Stored records
——————
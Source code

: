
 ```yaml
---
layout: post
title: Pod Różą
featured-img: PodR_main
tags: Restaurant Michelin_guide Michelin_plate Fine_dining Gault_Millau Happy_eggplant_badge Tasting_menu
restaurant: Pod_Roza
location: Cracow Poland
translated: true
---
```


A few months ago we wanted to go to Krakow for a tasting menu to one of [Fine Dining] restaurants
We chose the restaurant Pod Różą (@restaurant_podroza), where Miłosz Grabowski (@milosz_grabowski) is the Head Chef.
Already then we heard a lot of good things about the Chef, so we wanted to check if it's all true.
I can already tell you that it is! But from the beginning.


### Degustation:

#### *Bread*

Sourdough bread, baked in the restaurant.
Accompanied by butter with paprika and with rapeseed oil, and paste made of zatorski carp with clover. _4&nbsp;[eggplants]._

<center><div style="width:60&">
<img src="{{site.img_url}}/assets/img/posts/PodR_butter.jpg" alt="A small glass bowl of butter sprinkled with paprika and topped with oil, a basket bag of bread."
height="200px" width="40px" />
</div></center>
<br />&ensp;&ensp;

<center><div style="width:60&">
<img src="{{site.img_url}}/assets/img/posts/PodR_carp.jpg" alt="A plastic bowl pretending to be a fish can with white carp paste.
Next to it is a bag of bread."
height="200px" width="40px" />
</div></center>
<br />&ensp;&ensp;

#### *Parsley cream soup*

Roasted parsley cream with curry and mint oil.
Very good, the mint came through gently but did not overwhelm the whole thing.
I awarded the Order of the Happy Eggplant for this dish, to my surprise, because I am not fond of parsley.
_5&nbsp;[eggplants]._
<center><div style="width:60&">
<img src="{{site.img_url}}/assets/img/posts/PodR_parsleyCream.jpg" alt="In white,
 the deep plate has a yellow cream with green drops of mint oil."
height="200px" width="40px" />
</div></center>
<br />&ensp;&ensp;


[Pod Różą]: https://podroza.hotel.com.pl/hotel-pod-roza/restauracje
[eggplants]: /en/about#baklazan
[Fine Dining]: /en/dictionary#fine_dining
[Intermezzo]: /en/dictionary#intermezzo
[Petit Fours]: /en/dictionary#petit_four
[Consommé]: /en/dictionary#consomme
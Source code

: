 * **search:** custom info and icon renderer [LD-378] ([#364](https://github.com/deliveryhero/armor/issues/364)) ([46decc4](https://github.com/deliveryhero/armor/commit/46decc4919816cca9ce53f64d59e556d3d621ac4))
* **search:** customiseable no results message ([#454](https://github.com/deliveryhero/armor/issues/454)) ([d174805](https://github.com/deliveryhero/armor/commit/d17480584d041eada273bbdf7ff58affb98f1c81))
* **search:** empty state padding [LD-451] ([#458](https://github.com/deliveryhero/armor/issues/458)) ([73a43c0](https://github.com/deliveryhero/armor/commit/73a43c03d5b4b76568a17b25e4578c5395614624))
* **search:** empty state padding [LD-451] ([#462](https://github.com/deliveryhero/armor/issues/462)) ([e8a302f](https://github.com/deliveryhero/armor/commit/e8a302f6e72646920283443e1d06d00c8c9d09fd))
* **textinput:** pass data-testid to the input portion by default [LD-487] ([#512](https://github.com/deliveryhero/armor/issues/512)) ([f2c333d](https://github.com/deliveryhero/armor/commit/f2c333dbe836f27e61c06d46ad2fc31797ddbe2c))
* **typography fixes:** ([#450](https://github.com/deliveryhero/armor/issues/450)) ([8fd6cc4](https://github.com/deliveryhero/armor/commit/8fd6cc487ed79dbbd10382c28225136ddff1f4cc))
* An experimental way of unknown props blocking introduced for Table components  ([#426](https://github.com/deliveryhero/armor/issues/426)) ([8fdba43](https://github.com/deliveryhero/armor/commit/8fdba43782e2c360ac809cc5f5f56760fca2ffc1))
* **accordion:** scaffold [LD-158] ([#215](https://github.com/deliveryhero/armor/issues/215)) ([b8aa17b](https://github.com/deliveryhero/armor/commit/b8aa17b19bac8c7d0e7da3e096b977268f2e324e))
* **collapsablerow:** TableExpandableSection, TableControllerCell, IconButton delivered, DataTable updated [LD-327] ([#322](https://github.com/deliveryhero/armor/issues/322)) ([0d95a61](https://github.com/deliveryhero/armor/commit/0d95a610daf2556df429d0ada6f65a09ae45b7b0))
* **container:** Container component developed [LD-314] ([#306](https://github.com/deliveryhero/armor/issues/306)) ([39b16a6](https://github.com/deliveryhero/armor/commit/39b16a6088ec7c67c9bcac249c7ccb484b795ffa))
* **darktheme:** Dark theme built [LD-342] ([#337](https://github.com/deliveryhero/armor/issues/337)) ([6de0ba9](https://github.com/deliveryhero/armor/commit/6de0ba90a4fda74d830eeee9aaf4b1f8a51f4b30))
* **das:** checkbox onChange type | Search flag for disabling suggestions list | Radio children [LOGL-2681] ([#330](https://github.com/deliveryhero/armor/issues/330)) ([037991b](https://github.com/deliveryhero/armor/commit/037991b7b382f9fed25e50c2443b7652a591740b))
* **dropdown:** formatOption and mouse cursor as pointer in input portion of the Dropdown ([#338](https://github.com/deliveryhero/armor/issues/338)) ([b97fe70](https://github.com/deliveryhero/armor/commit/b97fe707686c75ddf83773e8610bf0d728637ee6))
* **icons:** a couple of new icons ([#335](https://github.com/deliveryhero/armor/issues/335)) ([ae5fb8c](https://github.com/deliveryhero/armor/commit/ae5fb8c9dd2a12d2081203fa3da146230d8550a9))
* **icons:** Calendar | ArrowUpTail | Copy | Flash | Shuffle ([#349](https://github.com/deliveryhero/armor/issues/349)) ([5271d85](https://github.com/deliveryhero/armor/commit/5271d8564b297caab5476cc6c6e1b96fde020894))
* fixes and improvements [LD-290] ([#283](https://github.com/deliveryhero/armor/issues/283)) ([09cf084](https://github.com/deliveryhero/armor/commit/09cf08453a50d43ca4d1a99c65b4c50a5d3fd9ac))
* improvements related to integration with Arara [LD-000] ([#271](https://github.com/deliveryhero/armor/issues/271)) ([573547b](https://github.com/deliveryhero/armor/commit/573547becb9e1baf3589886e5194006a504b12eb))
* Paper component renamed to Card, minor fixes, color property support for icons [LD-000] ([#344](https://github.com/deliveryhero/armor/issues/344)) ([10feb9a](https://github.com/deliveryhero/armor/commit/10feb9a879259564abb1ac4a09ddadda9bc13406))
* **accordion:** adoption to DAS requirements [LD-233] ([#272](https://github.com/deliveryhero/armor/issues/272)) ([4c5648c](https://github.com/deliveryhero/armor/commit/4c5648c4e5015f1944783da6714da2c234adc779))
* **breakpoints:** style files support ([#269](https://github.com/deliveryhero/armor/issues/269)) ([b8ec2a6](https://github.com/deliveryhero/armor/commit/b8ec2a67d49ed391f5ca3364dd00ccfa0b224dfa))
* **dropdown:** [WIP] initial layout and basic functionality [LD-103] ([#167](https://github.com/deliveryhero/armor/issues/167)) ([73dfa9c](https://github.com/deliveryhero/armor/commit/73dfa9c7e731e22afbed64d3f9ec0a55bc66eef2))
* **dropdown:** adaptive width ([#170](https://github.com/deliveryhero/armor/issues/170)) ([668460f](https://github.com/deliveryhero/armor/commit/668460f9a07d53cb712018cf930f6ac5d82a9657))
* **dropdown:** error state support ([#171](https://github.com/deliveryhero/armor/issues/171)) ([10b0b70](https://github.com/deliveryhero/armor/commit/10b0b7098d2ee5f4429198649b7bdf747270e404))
——————
= What is being asked =
In full and word for word, reproduce the data above.

= Task result =
Source code

:
 ```yaml
---
layout: post
title: Pod Różą
featured-img: PodR_main
tags: Restaurant Michelin_guide Michelin_plate Fine_dining Gault_Millau Happy_eggplant_badge Tasting_menu
restaurant: Pod_Roza
location: Cracow Poland
translated: true
---
```


A few months ago we wanted to go to Krakow for a tasting menu to one of [Fine Dining] restaurants
We chose the restaurant Pod Różą (@restaurant_podroza), where Miłosz Grabowski (@milosz_grabowski) is the Head Chef.
Already then we heard a lot of good things about the Chef, so we wanted to check if it's all true.
I can already tell you that it is! But from the beginning.


### Degustation:

#### *Bread*

Sourdough bread, baked in the restaurant.
Accompanied by butter with paprika and with rapeseed oil, and paste made of zatorski carp with clover. _4&nbsp;[eggplants]._

<center><div style="width:60&">
<img src="{{site.img_url}}/assets/img/posts/PodR_butter.jpg" alt="A small glass bowl of butter sprinkled with paprika and topped with oil, a basket bag of bread."
height="200px" width="40px" />
</div></center>
<br />&ensp;&ensp;

<center><div style="width:60&">
<img src="{{site.img_url}}/assets/img/posts/PodR_carp.jpg" alt="A plastic bowl pretending to be a fish can with white carp paste.
Next to it is a bag of bread."
height="200px" width="40px" />
</div></center>
<br />&ensp;&ensp;

#### *Parsley cream soup*

Roasted parsley cream with curry and mint oil.
Very good, the mint came through gently but did not overwhelm the whole thing.
I awarded the Order of the Happy Eggplant for this dish, to my surprise, because I am not fond of parsley.
_5&nbsp;[eggplants]._
<center><div style="width:60&">
<img src="{{site.img_url}}/assets/img/posts/PodR_parsleyCream.jpg" alt="In white,
 the deep plate has a yellow cream with green drops of mint oil."
height="200px" width="40px" />
</div></center>
<br />&ensp;&ensp;


[Pod Różą]: https://podroza.hotel.com.pl/hotel-pod-roza/restauracje
[eggplants]: /en/about#baklazan
[Fine Dining]: /en/dictionary#fine_dining
[Intermezzo]: /en/dictionary#intermezzo
[Petit Fours]: /en/dictionary#petit_four
[Consommé]: /en/dictionary#consomme
Source code

: * **search:** custom info and icon renderer [LD-378] ([#364](https://github.com/deliveryhero/armor/issues/364)) ([46decc4](https://github.com/deliveryhero/armor/commit/46decc4919816cca9ce53f64d59e556d3d621ac4))
* **search:** customiseable no results message ([#454](https://github.com/deliveryhero/armor/issues/454)) ([d174805](https://github.com/deliveryhero/armor/commit/d17480584d041eada273bbdf7ff58affb98f1c81))
* **search:** empty state padding [LD-451] ([#458](https://github.com/deliveryhero/armor/issues/458)) ([73a43c0](https://github.com/deliveryhero/armor/commit/73a43c03d5b4b76568a17b25e4578c5395614624))
* **search:** empty state padding [LD-451] ([#462](https://github.com/deliveryhero/armor/issues/462)) ([e8a302f](https://github.com/deliveryhero/armor/commit/e8a302f6e72646920283443e1d06d00c8c9d09fd))
* **textinput:** pass data-testid to the input portion by default [LD-487] ([#512](https://github.com/deliveryhero/armor/issues/512)) ([f2c333d](https://github.com/deliveryhero/armor/commit/f2c333dbe836f27e61c06d46ad2fc31797ddbe2c))
* **typography fixes:** ([#450](https://github.com/deliveryhero/armor/issues/450)) ([8fd6cc4](https://github.com/deliveryhero/armor/commit/8fd6cc487ed79dbbd10382c28225136ddff1f4cc))
* An experimental way of unknown props blocking introduced for Table components  ([#426](https://github.com/deliveryhero/armor/issues/426)) ([8fdba43](https://github.com/deliveryhero/armor/commit/8fdba43782e2c360ac809cc5f5f56760fca2ffc1))
* **accordion:** scaffold [LD-158] ([#215](https://github.com/deliveryhero/armor/issues/215)) ([b8aa17b](https://github.com/deliveryhero/armor/commit/b8aa17b19bac8c7d0e7da3e096b977268f2e324e))
* **collapsablerow:** TableExpandableSection, TableControllerCell, IconButton delivered, DataTable updated [LD-327] ([#322](https://github.com/deliveryhero/armor/issues/322)) ([0d95a61](https://github.com/deliveryhero/armor/commit/0d95a610daf2556df429d0ada6f65a09ae45b7b0))
* **container:** Container component developed [LD-314] ([#306](https://github.com/deliveryhero/armor/issues/306)) ([39b16a6](https://github.com/deliveryhero/armor/commit/39b16a6088ec7c67c9bcac249c7ccb484b795ffa))
* **darktheme:** Dark theme built [LD-342] ([#337](https://github.com/deliveryhero/armor/issues/337)) ([6de0ba9](https://github.com/deliveryhero/armor/commit/6de0ba90a4fda74d830eeee9aaf4b1f8a51f4b30))
* **das:** checkbox onChange type | Search flag for disabling suggestions list | Radio children [LOGL-2681] ([#330](https://github.com/deliveryhero/armor/issues/330)) ([037991b](https://github.com/deliveryhero/armor/commit/037991b7b382f9fed25e50c2443b7652a591740b))
* **dropdown:** formatOption and mouse cursor as pointer in input portion of the Dropdown ([#338](https://github.com/deliveryhero/armor/issues/338)) ([b97fe70](https://github.com/deliveryhero/armor/commit/b97fe707686c75ddf83773e8610bf0d728637ee6))
* **icons:** a couple of new icons ([#335](https://github.com/deliveryhero/armor/issues/335)) ([ae5fb8c](https://github.com/deliveryhero/armor/commit/ae5fb8c9dd2a12d2081203fa3da146230d8550a9))
* **icons:** Calendar | ArrowUpTail | Copy | Flash | Shuffle ([#349](https://github.com/deliveryhero/armor/issues/349)) ([5271d85](https://github.com/deliveryhero/armor/commit/5271d8564b297caab5476cc6c6e1b96fde020894))
* fixes and improvements [LD-290] ([#283](https://github.com/deliveryhero/armor/issues/283)) ([09cf084](https://github.com/deliveryhero/armor/commit/09cf08453a50d43ca4d1a99c65b4c50a5d3fd9ac))
* improvements related to integration with Arara [LD-000] ([#271](https://github.com/deliveryhero/armor/issues/271)) ([573547b](https://github.com/deliveryhero/armor/commit/573547becb9e1baf3589886e5194006a504b12eb))
* Paper component renamed to Card, minor fixes, color property support for icons [LD-000] ([#344](https://github.com/deliveryhero/armor/issues/344)) ([10feb9a](https://github.com/deliveryhero/armor/commit/10feb9a879259564abb1ac4a09ddadda9bc13406))
* **accordion:** adoption to DAS requirements [LD-233] ([#272](https://github.com/deliveryhero/armor/issues/272)) ([4c5648c](https://github.com/deliveryhero/armor/commit/4c5648c4e5015f1944783da6714da2c234adc779))
* **breakpoints:** style files support ([#269](https://github.com/deliveryhero/armor/issues/269)) ([b8ec2a6](https://github.com/deliveryhero/armor/commit/b8ec2a67d49ed391f5ca3364dd00ccfa0b224dfa))
* **dropdown:** [WIP] initial layout and basic functionality [LD-103] ([#167](https://github.com/deliveryhero/armor/issues/167)) ([73dfa9c](https://github.com/deliveryhero/armor/commit/73dfa9c7e731e22afbed64d3f9ec0a55bc66eef2))
* **dropdown:** adaptive width ([#170](https://github.com/deliveryhero/armor/issues/170)) ([668460f](https://github.com/deliveryhero/armor/commit/668460f9a07d53cb712018cf930f6ac5d82a9657))
* **dropdown:** error state support ([#171](https://github.com/deliveryhero/armor/issues/171)) ([10b0b70](https://github.com/deliveryhero/armor/commit/10b0b7098d2ee5f4429198649b7bdf747270e404))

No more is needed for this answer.